**TASK GOAL:**
Only the lines with "time" in the entries below belong in the answer; please copy them.

[Saved entries]

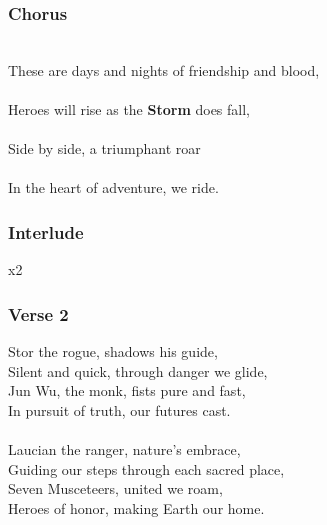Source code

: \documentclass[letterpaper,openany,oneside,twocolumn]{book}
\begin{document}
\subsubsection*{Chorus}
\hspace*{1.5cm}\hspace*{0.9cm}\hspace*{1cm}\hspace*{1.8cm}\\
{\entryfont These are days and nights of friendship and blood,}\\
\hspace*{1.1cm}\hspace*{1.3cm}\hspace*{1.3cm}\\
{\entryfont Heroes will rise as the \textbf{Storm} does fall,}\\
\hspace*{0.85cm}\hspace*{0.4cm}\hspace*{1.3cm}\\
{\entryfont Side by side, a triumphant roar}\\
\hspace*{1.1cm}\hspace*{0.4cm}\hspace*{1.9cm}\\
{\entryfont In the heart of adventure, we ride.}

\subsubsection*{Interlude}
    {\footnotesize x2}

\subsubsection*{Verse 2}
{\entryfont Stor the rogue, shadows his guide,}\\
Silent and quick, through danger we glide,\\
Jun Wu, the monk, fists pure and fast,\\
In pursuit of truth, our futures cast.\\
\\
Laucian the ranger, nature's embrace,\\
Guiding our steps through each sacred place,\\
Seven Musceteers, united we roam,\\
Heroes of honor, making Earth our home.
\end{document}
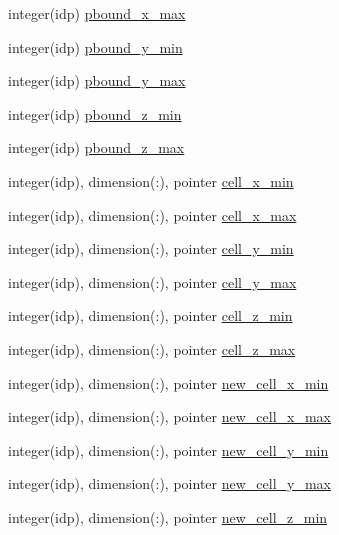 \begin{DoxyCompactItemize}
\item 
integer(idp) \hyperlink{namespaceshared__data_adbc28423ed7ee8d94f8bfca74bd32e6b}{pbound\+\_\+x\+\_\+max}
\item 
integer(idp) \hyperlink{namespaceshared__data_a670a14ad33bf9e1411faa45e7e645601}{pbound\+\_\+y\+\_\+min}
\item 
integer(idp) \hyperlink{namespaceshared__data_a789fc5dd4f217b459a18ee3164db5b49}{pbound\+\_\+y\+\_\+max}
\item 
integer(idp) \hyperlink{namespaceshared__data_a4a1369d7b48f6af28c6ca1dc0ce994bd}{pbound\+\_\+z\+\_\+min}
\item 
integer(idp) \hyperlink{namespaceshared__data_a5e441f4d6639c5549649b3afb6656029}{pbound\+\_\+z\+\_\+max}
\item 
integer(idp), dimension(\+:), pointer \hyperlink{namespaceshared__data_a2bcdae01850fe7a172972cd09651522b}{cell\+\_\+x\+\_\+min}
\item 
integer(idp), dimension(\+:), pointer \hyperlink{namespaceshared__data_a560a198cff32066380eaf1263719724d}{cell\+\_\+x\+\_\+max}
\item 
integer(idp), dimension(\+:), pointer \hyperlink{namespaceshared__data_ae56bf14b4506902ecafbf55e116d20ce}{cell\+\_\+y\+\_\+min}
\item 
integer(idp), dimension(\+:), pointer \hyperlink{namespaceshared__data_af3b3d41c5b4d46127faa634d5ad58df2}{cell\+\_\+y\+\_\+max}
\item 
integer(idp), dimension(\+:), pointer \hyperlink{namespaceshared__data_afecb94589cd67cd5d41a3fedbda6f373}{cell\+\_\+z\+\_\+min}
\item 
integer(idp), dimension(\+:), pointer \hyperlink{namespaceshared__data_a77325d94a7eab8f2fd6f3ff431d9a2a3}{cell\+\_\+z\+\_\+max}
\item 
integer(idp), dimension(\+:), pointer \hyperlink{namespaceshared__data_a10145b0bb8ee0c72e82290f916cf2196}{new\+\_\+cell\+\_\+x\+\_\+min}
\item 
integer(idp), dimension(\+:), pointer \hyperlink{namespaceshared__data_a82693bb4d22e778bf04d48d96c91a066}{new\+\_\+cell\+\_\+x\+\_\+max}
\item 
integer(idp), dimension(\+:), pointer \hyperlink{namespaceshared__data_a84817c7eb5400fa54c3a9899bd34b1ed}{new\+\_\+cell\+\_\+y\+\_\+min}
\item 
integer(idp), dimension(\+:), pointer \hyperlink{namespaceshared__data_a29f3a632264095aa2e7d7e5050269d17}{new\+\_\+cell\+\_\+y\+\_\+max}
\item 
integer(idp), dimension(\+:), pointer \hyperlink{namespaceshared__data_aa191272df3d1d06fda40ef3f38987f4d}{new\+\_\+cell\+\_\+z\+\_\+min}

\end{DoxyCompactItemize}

...

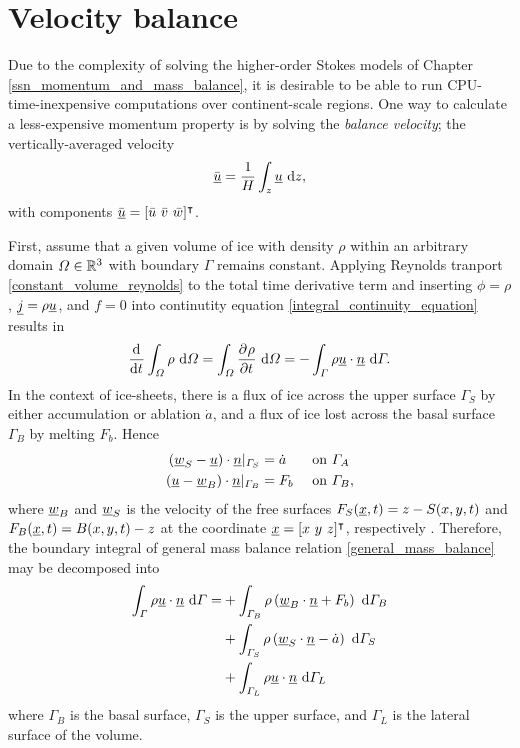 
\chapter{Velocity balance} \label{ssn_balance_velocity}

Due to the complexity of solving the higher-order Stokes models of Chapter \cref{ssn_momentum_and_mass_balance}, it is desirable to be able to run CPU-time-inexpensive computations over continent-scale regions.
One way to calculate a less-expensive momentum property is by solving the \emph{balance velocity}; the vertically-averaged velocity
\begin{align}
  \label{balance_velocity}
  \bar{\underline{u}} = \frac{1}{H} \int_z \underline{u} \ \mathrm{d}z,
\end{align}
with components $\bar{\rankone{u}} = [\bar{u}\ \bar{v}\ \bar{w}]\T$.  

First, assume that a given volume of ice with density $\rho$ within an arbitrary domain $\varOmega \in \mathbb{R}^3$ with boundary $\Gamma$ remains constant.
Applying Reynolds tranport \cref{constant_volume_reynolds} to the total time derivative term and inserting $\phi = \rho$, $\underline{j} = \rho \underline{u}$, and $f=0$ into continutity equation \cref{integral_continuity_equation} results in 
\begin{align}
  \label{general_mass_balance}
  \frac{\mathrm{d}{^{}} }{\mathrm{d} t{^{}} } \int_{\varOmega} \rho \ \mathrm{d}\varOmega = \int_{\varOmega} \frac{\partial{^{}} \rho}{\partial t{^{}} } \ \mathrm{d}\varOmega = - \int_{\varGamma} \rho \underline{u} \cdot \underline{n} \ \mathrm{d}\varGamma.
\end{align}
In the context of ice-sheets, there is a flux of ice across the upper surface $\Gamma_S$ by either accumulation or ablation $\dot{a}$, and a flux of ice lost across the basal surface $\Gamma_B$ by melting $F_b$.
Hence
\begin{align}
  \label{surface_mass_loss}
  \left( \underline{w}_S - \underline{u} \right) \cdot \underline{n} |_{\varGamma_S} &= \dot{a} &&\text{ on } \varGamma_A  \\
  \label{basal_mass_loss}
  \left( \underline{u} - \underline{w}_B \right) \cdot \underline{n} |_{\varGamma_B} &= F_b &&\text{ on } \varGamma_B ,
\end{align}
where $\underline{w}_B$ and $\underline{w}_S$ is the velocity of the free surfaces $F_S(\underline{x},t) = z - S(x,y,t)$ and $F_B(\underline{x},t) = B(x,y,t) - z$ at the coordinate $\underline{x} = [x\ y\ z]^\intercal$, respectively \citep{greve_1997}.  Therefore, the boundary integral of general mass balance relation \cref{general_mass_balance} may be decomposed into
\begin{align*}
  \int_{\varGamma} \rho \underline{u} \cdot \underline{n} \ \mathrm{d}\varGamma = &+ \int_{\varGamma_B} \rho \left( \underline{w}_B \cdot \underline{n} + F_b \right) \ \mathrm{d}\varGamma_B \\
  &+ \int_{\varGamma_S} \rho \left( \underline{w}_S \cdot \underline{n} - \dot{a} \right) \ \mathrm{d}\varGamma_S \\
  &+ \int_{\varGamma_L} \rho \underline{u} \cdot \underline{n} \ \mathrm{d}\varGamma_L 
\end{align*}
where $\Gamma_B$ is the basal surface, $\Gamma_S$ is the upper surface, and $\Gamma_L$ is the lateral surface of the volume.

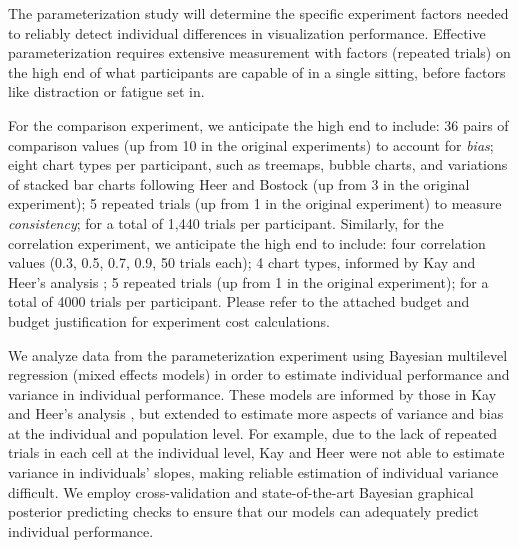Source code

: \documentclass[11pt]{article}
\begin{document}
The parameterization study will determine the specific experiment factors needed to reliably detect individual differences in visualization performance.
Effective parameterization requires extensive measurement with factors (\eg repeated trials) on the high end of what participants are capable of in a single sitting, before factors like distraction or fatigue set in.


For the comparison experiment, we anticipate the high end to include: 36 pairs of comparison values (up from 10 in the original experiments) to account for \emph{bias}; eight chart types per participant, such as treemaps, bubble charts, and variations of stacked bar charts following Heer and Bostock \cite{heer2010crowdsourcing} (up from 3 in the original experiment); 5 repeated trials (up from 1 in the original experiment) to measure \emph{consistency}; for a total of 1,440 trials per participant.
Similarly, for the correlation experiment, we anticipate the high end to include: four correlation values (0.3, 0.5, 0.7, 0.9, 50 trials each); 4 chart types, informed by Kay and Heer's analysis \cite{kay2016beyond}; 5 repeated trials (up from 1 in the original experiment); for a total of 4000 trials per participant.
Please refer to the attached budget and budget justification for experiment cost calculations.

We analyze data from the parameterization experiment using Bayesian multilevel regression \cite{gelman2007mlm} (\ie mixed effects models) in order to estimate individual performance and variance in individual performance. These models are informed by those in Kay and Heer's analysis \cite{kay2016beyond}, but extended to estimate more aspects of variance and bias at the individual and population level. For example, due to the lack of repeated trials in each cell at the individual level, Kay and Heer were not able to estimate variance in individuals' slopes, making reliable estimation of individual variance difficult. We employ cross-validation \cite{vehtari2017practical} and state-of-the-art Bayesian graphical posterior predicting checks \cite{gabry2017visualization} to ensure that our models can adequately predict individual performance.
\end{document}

**OUTPUT BELOW:**
Due to the complexity of solving the higher-order Stokes models of Chapter \cref{ssn_momentum_and_mass_balance}, it is desirable to be able to run CPU-time-inexpensive computations over continent-scale regions.
Applying Reynolds tranport \cref{constant_volume_reynolds} to the total time derivative term and inserting $\phi = \rho$, $\underline{j} = \rho \underline{u}$, and $f=0$ into continutity equation \cref{integral_continuity_equation} results in 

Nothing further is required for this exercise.